-- YOUR INSTRUCTIONS --
For each line below that contains the word "model", make a copy.

Segment Start: DATA FOR REVIEW

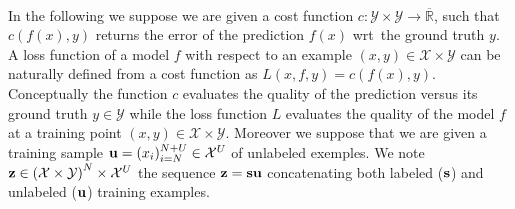 \paragraph{}
In the following we suppose we are given a cost function
$c:\mathcal{Y}\times\mathcal{Y}\to\overline{\mathbb{R}}$, such that $c(f(x),y)$
returns the error of the prediction $f(x)$ \acs{wrt}~the ground truth $y$. A
loss function of a model $f$ with respect to an example
$(x,y)\in\mathcal{X}\times\mathcal{Y}$ can be naturally defined from a cost
function as $L(x,f,y)=c(f(x),y)$. Conceptually the function $c$ evaluates the
quality of the prediction versus its ground truth $y\in\mathcal{Y}$ while the
loss function $L$ evaluates the quality of the model $f$ at a training point
$(x,y)\in\mathcal{X}\times\mathcal{Y}$. Moreover we suppose that we are given a
training sample $\boldsymbol{\mathbf{u}}=(x_i)_{i=N}^{N+U}\in\mathcal{X}^U$ of unlabeled
exemples. We note
$\boldsymbol{\mathbf{z}}\in\left(\mathcal{X}\times\mathcal{Y}\right)^N\times\mathcal{X}^U$ the
sequence $\boldsymbol{\mathbf{z}}=\boldsymbol{\mathbf{s}}\boldsymbol{\mathbf{u}}$ concatenating both labeled ($\boldsymbol{\mathbf{s}}$) and
unlabeled ($\boldsymbol{\mathbf{u}}$) training examples.
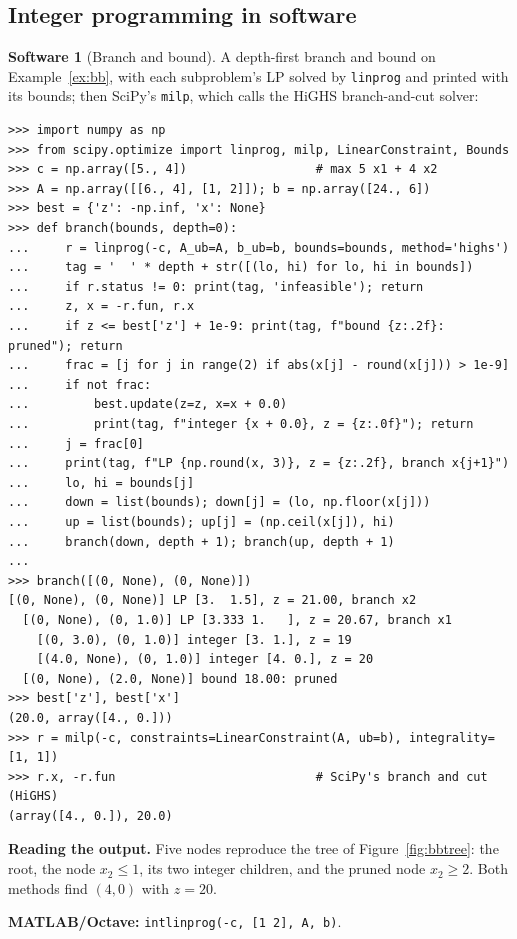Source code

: \documentclass[11pt,a4paper]{article}
\numberwithin{equation}{section}
\theoremstyle{definition}
\newtheorem{software}[thm]{Software}
\begin{document}
\subsection{Integer programming in software}
\label{ssec:software9}

\begin{software}[Branch and bound]
\label{sw:bb}
A depth-first branch and bound on Example~\ref{ex:bb}, with each subproblem's LP solved by \texttt{linprog} and printed with its bounds; then SciPy's \texttt{milp}, which calls the HiGHS branch-and-cut solver:
{\small\begin{verbatim}
>>> import numpy as np
>>> from scipy.optimize import linprog, milp, LinearConstraint, Bounds
>>> c = np.array([5., 4])                  # max 5 x1 + 4 x2
>>> A = np.array([[6., 4], [1, 2]]); b = np.array([24., 6])
>>> best = {'z': -np.inf, 'x': None}
>>> def branch(bounds, depth=0):
...     r = linprog(-c, A_ub=A, b_ub=b, bounds=bounds, method='highs')
...     tag = '  ' * depth + str([(lo, hi) for lo, hi in bounds])
...     if r.status != 0: print(tag, 'infeasible'); return
...     z, x = -r.fun, r.x
...     if z <= best['z'] + 1e-9: print(tag, f"bound {z:.2f}: pruned"); return
...     frac = [j for j in range(2) if abs(x[j] - round(x[j])) > 1e-9]
...     if not frac:
...         best.update(z=z, x=x + 0.0)
...         print(tag, f"integer {x + 0.0}, z = {z:.0f}"); return
...     j = frac[0]
...     print(tag, f"LP {np.round(x, 3)}, z = {z:.2f}, branch x{j+1}")
...     lo, hi = bounds[j]
...     down = list(bounds); down[j] = (lo, np.floor(x[j]))
...     up = list(bounds); up[j] = (np.ceil(x[j]), hi)
...     branch(down, depth + 1); branch(up, depth + 1)
...
>>> branch([(0, None), (0, None)])
[(0, None), (0, None)] LP [3.  1.5], z = 21.00, branch x2
  [(0, None), (0, 1.0)] LP [3.333 1.   ], z = 20.67, branch x1
    [(0, 3.0), (0, 1.0)] integer [3. 1.], z = 19
    [(4.0, None), (0, 1.0)] integer [4. 0.], z = 20
  [(0, None), (2.0, None)] bound 18.00: pruned
>>> best['z'], best['x']
(20.0, array([4., 0.]))
>>> r = milp(-c, constraints=LinearConstraint(A, ub=b), integrality=[1, 1])
>>> r.x, -r.fun                            # SciPy's branch and cut (HiGHS)
(array([4., 0.]), 20.0)
\end{verbatim}}
\textbf{Reading the output.} Five nodes reproduce the tree of Figure~\ref{fig:bbtree}: the root, the node $x_2 \leq 1$, its two integer children, and the pruned node $x_2 \geq 2$. Both methods find $(4, 0)$ with $z = 20$.

\textbf{MATLAB/Octave:} \texttt{intlinprog(-c, [1 2], A, b)}.
\end{software}
\end{document}
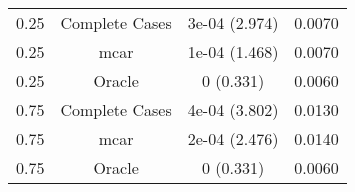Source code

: \begin{table}[ht]
\centering
\begin{tabular}{cccc}
  \hline
  \hline
0.25 & Complete Cases & 3e-04 (2.974) & 0.0070 \\ 
  0.25 & mcar & 1e-04 (1.468) & 0.0070 \\ 
  0.25 & Oracle & 0 (0.331) & 0.0060 \\ 
  0.75 & Complete Cases & 4e-04 (3.802) & 0.0130 \\ 
  0.75 & mcar & 2e-04 (2.476) & 0.0140 \\ 
  0.75 & Oracle & 0 (0.331) & 0.0060 \\ 
   \hline
\end{tabular}
\end{table}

Segment End: DATA FOR REVIEW

-- WORKED SOLUTION --
loss function of a model $f$ with respect to an example
loss function $L$ evaluates the quality of the model $f$ at a training point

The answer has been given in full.